Starch-based hydrogels have emerged as promising platforms for cancer therapy due to their versatility and ability to incorporate various anti-cancer drugs. These hydrogels can enhance therapeutic efficacy while reducing the adverse effects of free drugs. Additionally, stimulus-responsive starch-based hydrogels can be utilized to achieve site-specific drug release in response to the tumor microenvironment, such as an acidic pH or overexpressed enzymes.
Saboktakin et al. [32] have fabricated a starch-based hydrogel using carboxymethyl starch (CMS) and dextran sulfate (DS) to encapsulate a porphyrin-based photosensitizer (PS) agent for the photodynamic treatment of cancer. A carboxymethyl starch (CMS) hydrogel using dextran sulfate (DS) as a polyanionic polymer showed a high degree of protection from premature drug release and allowed controlled release of PS molecules at desired sites. Thus, they insisted that such hydrogel could be further applied for cancer treatment, with expected accumulation at tumor sites followed by site-specific degradation and drug release.
A biodegradable starch nanocrystal/gum Arabic hydrogel has been developed for controlled drug delivery and cancer therapy [33]. Starch nanocrystals were prepared by the acid hydrolysis of starch. They were used to produce a starch nanocrystal/gum Arabic blend with the addition of potassium persulfate (K2S2O8) as an initiator. In vitro anticancer activity assays of this hydrogel demonstrated that the cell death rate was dependent on the rate of drug release from the hydrogel in a human colorectal cancer cell line [33].

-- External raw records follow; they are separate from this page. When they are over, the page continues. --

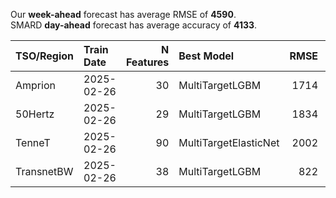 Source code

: 
Our __week-ahead__ forecast has average RMSE of __4590__.  
SMARD __day-ahead__ forecast has average accuracy of __4133__. 
    
| TSO/Region   | Train Date   |   N Features | Best Model            |   RMSE |   TSO RMSE |
|:-------------|:-------------|-------------:|:----------------------|-------:|-----------:|
| Amprion      | 2025-02-26   |           30 | MultiTargetLGBM       |   1714 |       1779 |
| 50Hertz      | 2025-02-26   |           29 | MultiTargetLGBM       |   1834 |       4632 |
| TenneT       | 2025-02-26   |           90 | MultiTargetElasticNet |   2002 |       1727 |
| TransnetBW   | 2025-02-26   |           38 | MultiTargetLGBM       |    822 |       1185 |
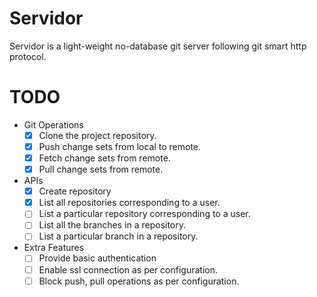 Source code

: # **Servidor**

Servidor is a light-weight no-database git server following git smart http protocol.


# TODO
- Git Operations
  - [x] Clone the project repository.
  - [x] Push change sets from local to remote.
  - [x] Fetch change sets from remote.
  - [x] Pull change sets from remote.
- APIs
  - [x] Create repository
  - [x] List all repositories corresponding to a user.
  - [ ] List a particular repository corresponding to a user.
  - [ ] List all the branches in a repository.
  - [ ] List a particular branch in a repository.
- Extra Features
  - [ ] Provide basic authentication
  - [ ] Enable ssl connection as per configuration.
  - [ ] Block push, pull operations as per configuration.
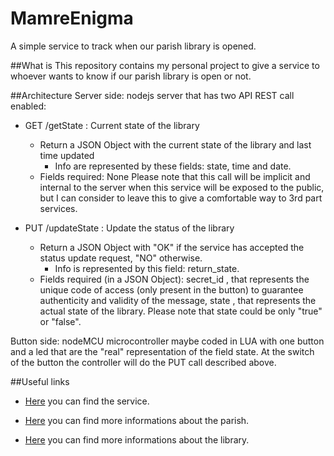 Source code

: # MamreEnigma
A simple service to track when our parish library is opened.


##What is
This repository contains my personal project to give a service to whoever wants to know if our parish library is open or not.

##Architecture
Server side: nodejs server that has two API REST call enabled:
  - GET /getState : Current state of the library
    - Return a JSON Object with the current state of the library and last time updated
      - Info are represented by these fields: state, time and date.
    - Fields required: None
    Please note that this call will be implicit and internal to the server when this service will be exposed to the public, but I can consider to leave this to give a comfortable way to 3rd part services.

  - PUT /updateState : Update the status of the library
    - Return a JSON Object with "OK" if the service has accepted the status update request, "NO" otherwise.
      - Info is represented by this field: return_state.
    - Fields required (in a JSON Object): secret_id , that represents the unique code of access (only present in the button) to guarantee authenticity and validity of the message, state , that represents the actual state of the library.
    Please note that state could be only "true" or "false".

Button side: nodeMCU microcontroller maybe coded in LUA with one button and a led that are the "real" representation of the field state. At the switch of the button the controller will do the PUT call described above.

##Useful links

- [Here](http://www.andrealacava.com) you can find the service.

- [Here](http://www.sanfrumenzio.it/home.asp) you can find more informations about the parish.

- [Here](https://www.facebook.com/mamregiovani/) you can find more informations about the library.
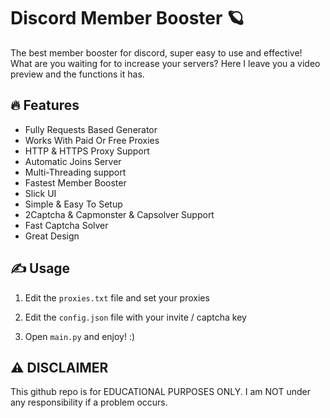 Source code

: # Discord Member Booster 🪐
The best member booster for discord, super easy to use and effective! What are you waiting for to increase your servers? Here I leave you a video preview and the functions it has.

## 🔥 Features
- Fully Requests Based Generator
- Works With Paid Or Free Proxies
- HTTP & HTTPS Proxy Support
- Automatic Joins Server
- Multi-Threading support
- Fastest Member Booster
- Slick UI
- Simple & Easy To Setup
- 2Captcha & Capmonster & Capsolver Support
- Fast Captcha Solver
- Great Design
    
## ✍️ Usage
1. Edit the `proxies.txt` file and set your proxies
   
2. Edit the `config.json` file with your invite / captcha key

3. Open `main.py` and enjoy! :)

## ⚠️ DISCLAIMER
This github repo is for EDUCATIONAL PURPOSES ONLY. I am NOT under any responsibility if a problem occurs.

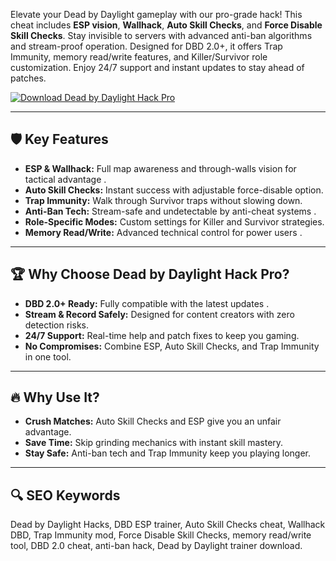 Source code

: Elevate your Dead by Daylight gameplay with our pro-grade hack! This cheat includes **ESP vision**, **Wallhack**, **Auto Skill Checks**, and **Force Disable Skill Checks**. Stay invisible to servers with advanced anti-ban algorithms and stream-proof operation. Designed for DBD 2.0+, it offers Trap Immunity, memory read/write features, and Killer/Survivor role customization. Enjoy 24/7 support and instant updates to stay ahead of patches.  

[![Download Dead by Daylight Hack Pro](https://img.shields.io/badge/Download-Dead_by_Daylight_Hack_Pro-blueviolet)](https://dbd-hack.github.io/.github/)  

---  

## 🛡 **Key Features**  
- **ESP & Wallhack:** Full map awareness and through-walls vision for tactical advantage .  
- **Auto Skill Checks:** Instant success with adjustable force-disable option.  
- **Trap Immunity:** Walk through Survivor traps without slowing down.  
- **Anti-Ban Tech:** Stream-safe and undetectable by anti-cheat systems .  
- **Role-Specific Modes:** Custom settings for Killer and Survivor strategies.  
- **Memory Read/Write:** Advanced technical control for power users .  

---  

## 🏆 **Why Choose Dead by Daylight Hack Pro?**  
- **DBD 2.0+ Ready:** Fully compatible with the latest updates .  
- **Stream & Record Safely:** Designed for content creators with zero detection risks.  
- **24/7 Support:** Real-time help and patch fixes to keep you gaming.  
- **No Compromises:** Combine ESP, Auto Skill Checks, and Trap Immunity in one tool.  

---  

## 🔥 **Why Use It?**  
- **Crush Matches:** Auto Skill Checks and ESP give you an unfair advantage.  
- **Save Time:** Skip grinding mechanics with instant skill mastery.  
- **Stay Safe:** Anti-ban tech and Trap Immunity keep you playing longer.  

---  

## 🔍 **SEO Keywords**  
Dead by Daylight Hacks, DBD ESP trainer, Auto Skill Checks cheat, Wallhack DBD, Trap Immunity mod, Force Disable Skill Checks, memory read/write tool, DBD 2.0 cheat, anti-ban hack, Dead by Daylight trainer download.  
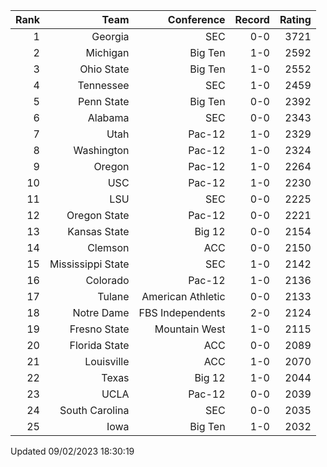 | Rank  | Team                 | Conference           | Record   | Rating |
| ---:  | ---:                 | ---:                 | ---:     | ---:   |
| 1     | Georgia              | SEC                  | 0-0      | 3721   |
| 2     | Michigan             | Big Ten              | 1-0      | 2592   |
| 3     | Ohio State           | Big Ten              | 1-0      | 2552   |
| 4     | Tennessee            | SEC                  | 1-0      | 2459   |
| 5     | Penn State           | Big Ten              | 0-0      | 2392   |
| 6     | Alabama              | SEC                  | 0-0      | 2343   |
| 7     | Utah                 | Pac-12               | 1-0      | 2329   |
| 8     | Washington           | Pac-12               | 1-0      | 2324   |
| 9     | Oregon               | Pac-12               | 1-0      | 2264   |
| 10    | USC                  | Pac-12               | 1-0      | 2230   |
| 11    | LSU                  | SEC                  | 0-0      | 2225   |
| 12    | Oregon State         | Pac-12               | 0-0      | 2221   |
| 13    | Kansas State         | Big 12               | 0-0      | 2154   |
| 14    | Clemson              | ACC                  | 0-0      | 2150   |
| 15    | Mississippi State    | SEC                  | 1-0      | 2142   |
| 16    | Colorado             | Pac-12               | 1-0      | 2136   |
| 17    | Tulane               | American Athletic    | 0-0      | 2133   |
| 18    | Notre Dame           | FBS Independents     | 2-0      | 2124   |
| 19    | Fresno State         | Mountain West        | 1-0      | 2115   |
| 20    | Florida State        | ACC                  | 0-0      | 2089   |
| 21    | Louisville           | ACC                  | 1-0      | 2070   |
| 22    | Texas                | Big 12               | 1-0      | 2044   |
| 23    | UCLA                 | Pac-12               | 0-0      | 2039   |
| 24    | South Carolina       | SEC                  | 0-0      | 2035   |
| 25    | Iowa                 | Big Ten              | 1-0      | 2032   |

Updated 09/02/2023 18:30:19
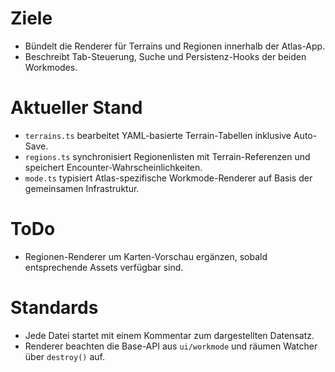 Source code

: # Ziele
- Bündelt die Renderer für Terrains und Regionen innerhalb der Atlas-App.
- Beschreibt Tab-Steuerung, Suche und Persistenz-Hooks der beiden Workmodes.

# Aktueller Stand
- `terrains.ts` bearbeitet YAML-basierte Terrain-Tabellen inklusive Auto-Save.
- `regions.ts` synchronisiert Regionenlisten mit Terrain-Referenzen und speichert Encounter-Wahrscheinlichkeiten.
- `mode.ts` typisiert Atlas-spezifische Workmode-Renderer auf Basis der gemeinsamen Infrastruktur.

# ToDo
- Regionen-Renderer um Karten-Vorschau ergänzen, sobald entsprechende Assets verfügbar sind.

# Standards
- Jede Datei startet mit einem Kommentar zum dargestellten Datensatz.
- Renderer beachten die Base-API aus `ui/workmode` und räumen Watcher über `destroy()` auf.
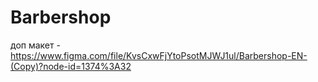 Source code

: # Barbershop
доп макет - https://www.figma.com/file/KvsCxwFjYtoPsotMJWJ1ul/Barbershop-EN-(Copy)?node-id=1374%3A32
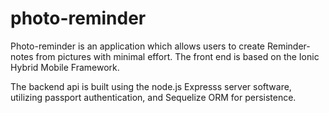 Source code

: # photo-reminder

Photo-reminder is an application which allows users to create Reminder-notes from pictures with minimal effort. The front end is based on the Ionic Hybrid Mobile Framework. 

The backend api is built using  the node.js Expresss server software, utilizing passport authentication, and Sequelize ORM for persistence.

Wang et al. [34] have developed a biocompatible iodine-starch-alginate (ALG) hydrogel for tumor photothermal therapy. They introduced photothermal therapy (PTT) for high efficiency with minimal invasiveness for tumor therapy. Such hydrogel displayed biocompatibility derived from its biosafe and degradable components and good photothermal heating ability generated via an iodine-starch chromophore. In vivo PTT studies demonstrated a significant tumor-suppressing effect of the iodine-starch-ALG hydrogel on tumor-bearing mice after photothermal treatment. No tumor recurrence was observed in the hydrogel group at 14 days after treatment compared to the control group, demonstrating the excellent PTT capability of the hydrogel.
Cancer photothermal therapy using injectable thermosensitive iodine-loaded starch-g-poly(N-isopropylacrylamide) hydrogel has been performed by Wang et al. [35]. These thermosensitive nanogels were composed of iodine-loaded starch grafted with poly(N-isopropylacrylamide). They were used as PTT materials and bactericides. These nanogels displayed a sol-gel phase transition at a physiological temperature and displayed strong photothermal and anti-infection effects. In vitro studies demonstrated that these hydrogels not only killed tumor cells under laser irradiation but also suppressed bacteria effectively. An in vivo study demonstrated that tumors were completely suppressed by these hydrogels on day 14, with no relapse after treatment. Thus, the authors insisted that these hydrogels could be applied to treat tumors and infectious diseases.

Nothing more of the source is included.